National Oilwell Varco, Inc., a Delaware corporation, and its Canadian subsidiaries, Dreco Energy Services, Ltd (Dreco) and NOV Elmar (NOV) have agreed to pay a combined $25 Million for violations of the Cuban Assets Control Regulations, the Iranian Transactions and Sanctions Regulations, and the Sudanese Sanctions Regulations.
The charges are as follows:
- Between 2002 and 2005, National Oilwell Varco approved four Dreco commission payments to a UK based entity related to the sale and exportation of goods from Dreco to Iran. The four commission payments had a combined value of $2,630,091.
- Between 2006 and 2008 National Oilwell Varco was involved in two transactions involving the sale and exportation of goods to Iran that totaled $13,596,980.
- Between 2003 and 2007, Dreco knowingly exported (indirectly) goods from the US to fill seven orders from Iranian customers. The transactions totaled $526,480.
- During 2007 and 2009, Dreco engaged in 45 transactions involving the sale of goods to Cuba totaling $1,707,964.
- NOV engaged in two transactions between 2007 and 2008 involving the sale of goods or services to Cuba that totaled $103,119.
- Finally, between 2005 and 2006 NOV engaged is a $20,928 transaction involving the exportation of goods from the US to Sudan.
OFAC considered the violations to be egregious since senior-level executives approved the commission payments and the NOV “willfully blinded” itself of the regulation violations by continuing to approve payments and communications. NOV will pay OFAC a settlement of $5,976,028, this will be deemed satisfied with its payment of $25,000,000 in relation to its settlement agreement between OFAC, BIS, and a Non-Prosecution Agreement (NPA).

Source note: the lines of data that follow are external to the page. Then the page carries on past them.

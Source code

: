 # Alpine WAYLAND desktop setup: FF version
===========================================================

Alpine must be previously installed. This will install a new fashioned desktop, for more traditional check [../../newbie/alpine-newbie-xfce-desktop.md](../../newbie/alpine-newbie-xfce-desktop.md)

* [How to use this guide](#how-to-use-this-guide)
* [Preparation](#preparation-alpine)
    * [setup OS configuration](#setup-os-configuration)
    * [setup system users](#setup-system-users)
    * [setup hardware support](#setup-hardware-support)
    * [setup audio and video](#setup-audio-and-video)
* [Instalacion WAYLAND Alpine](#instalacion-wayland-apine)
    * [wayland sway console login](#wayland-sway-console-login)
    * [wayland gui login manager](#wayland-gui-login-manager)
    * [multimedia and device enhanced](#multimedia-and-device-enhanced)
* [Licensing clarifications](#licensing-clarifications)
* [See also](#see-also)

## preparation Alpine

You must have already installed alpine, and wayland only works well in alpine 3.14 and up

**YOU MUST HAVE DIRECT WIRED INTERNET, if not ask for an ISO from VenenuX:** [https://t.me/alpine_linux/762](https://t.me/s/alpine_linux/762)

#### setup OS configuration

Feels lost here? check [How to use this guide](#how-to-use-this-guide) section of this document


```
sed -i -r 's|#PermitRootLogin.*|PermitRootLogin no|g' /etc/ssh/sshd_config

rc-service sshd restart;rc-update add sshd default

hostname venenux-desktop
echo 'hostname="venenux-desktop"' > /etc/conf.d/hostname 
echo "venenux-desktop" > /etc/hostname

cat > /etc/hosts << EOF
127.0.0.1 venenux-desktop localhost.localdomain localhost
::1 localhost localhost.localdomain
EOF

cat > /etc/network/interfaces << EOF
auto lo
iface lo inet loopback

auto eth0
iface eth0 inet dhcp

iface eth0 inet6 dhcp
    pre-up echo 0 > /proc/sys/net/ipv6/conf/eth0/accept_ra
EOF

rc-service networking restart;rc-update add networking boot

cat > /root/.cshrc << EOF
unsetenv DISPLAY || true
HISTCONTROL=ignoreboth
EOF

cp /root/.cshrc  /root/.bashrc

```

OFAC considered the following to be aggravating factors:
- NOV’s conduct that gave rise to the Apparent Violations demonstrated at least reckless disregard for U.S. sanctions requirements;
- Senior managers at National Oilwell Varco, Inc. and Dreco knew or had reason to know that their respective business transactions giving rise to the ITSR-related apparent violations involved Iran;
- NOV’s conduct caused harm to sanctions program objectives by providing a significant and sustained economic benefit to the petroleum industries in Cuba, Iran, and Sudan;
- NOV is a large and sophisticated company that is engaged in the business of providing oilfield services around the world, including regions with high sanctions risk; and
- NOV’s compliance program at the time of the Apparent Violations was wholly inadequate.
OFAC considered the following to be mitigating factors:
- NOV had not received a Penalty Notice or Finding of Violation in the five years preceding the date of the earliest transaction giving rise to the Apparent Violations;
- NOV cooperated with OFAC’s investigation, including by agreeing to toll the statute of limitations for more than 2,600 days; and
- NOV has made efforts to remediate its compliance program and agreed to further compliance enhancements.